Dataset extract below:

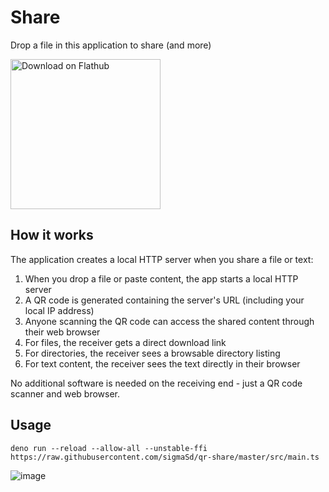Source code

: # Share

Drop a file in this application to share (and more)

<a href='https://flathub.org/apps/io.github.sigmasd.share'>
  <img width='240' alt='Download on Flathub' src='https://dl.flathub.org/assets/badges/flathub-badge-i-en.png'/>
</a>

## How it works

The application creates a local HTTP server when you share a file or text:

1. When you drop a file or paste content, the app starts a local HTTP server
2. A QR code is generated containing the server's URL (including your local IP address)
3. Anyone scanning the QR code can access the shared content through their web browser
4. For files, the receiver gets a direct download link
5. For directories, the receiver sees a browsable directory listing
6. For text content, the receiver sees the text directly in their browser

No additional software is needed on the receiving end - just a QR code scanner and web browser.

## Usage

```
deno run --reload --allow-all --unstable-ffi https://raw.githubusercontent.com/sigmaSd/qr-share/master/src/main.ts
```

![image](https://github.com/sigmaSd/qr-share/assets/22427111/e8348bcf-1ef9-431f-8cff-145278acb68c)
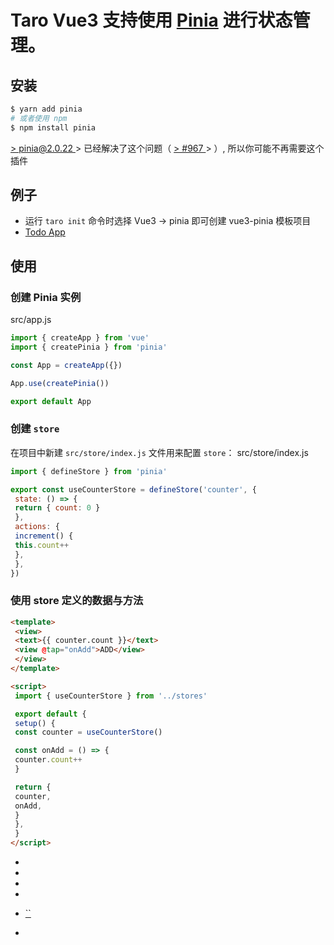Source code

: # Taro Vue3 支持使用 [Pinia](https://pinia.vuejs.org/) 进行状态管理。
## 安装[​](pinia.html#安装)
```bash
$ yarn add pinia
# 或者使用 npm
$ npm install pinia
```

[> pinia@2.0.22
](mailto:pinia@2.0.22)> 已经解决了这个问题（
[> #967
](https://github.com/vuejs/pinia/pull/967)> ）, 所以你可能不再需要这个插件

## 例子[​](pinia.html#例子)

- 运行 `taro init` 命令时选择 Vue3 -> pinia 即可创建 vue3-pinia 模板项目
- [Todo App](https://github.com/NervJS/taro-todos-pinia)
## 使用[​](pinia.html#使用)
### 创建 Pinia 实例[​](pinia.html#创建-pinia-实例)
src/app.js
```js
import { createApp } from 'vue'
import { createPinia } from 'pinia'

const App = createApp({})

App.use(createPinia())

export default App
```

### 创建 `store`[​](pinia.html#创建-store)
在项目中新建 `src/store/index.js` 文件用来配置 `store`：
src/store/index.js
```js
import { defineStore } from 'pinia'

export const useCounterStore = defineStore('counter', {
 state: () => {
 return { count: 0 }
 },
 actions: {
 increment() {
 this.count++
 },
 },
})
```

### 使用 store 定义的数据与方法[​](pinia.html#使用-store-定义的数据与方法)
```html
<template>
 <view>
 <text>{{ counter.count }}</text>
 <view @tap="onAdd">ADD</view>
 </view>
</template>

<script>
 import { useCounterStore } from '../stores'

 export default {
 setup() {
 const counter = useCounterStore()

 const onAdd = () => {
 counter.count++
 }

 return {
 counter,
 onAdd,
 }
 },
 }
</script>
```

- 
- 
- 

- 
- [``](pinia.html#创建-store)
-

End of Dataset extract.

## Task description
Using the records above, copy all lines that include the word "receiver".

## Solution to this task
4. For files, the receiver gets a direct download link
5. For directories, the receiver sees a browsable directory listing
6. For text content, the receiver sees the text directly in their browser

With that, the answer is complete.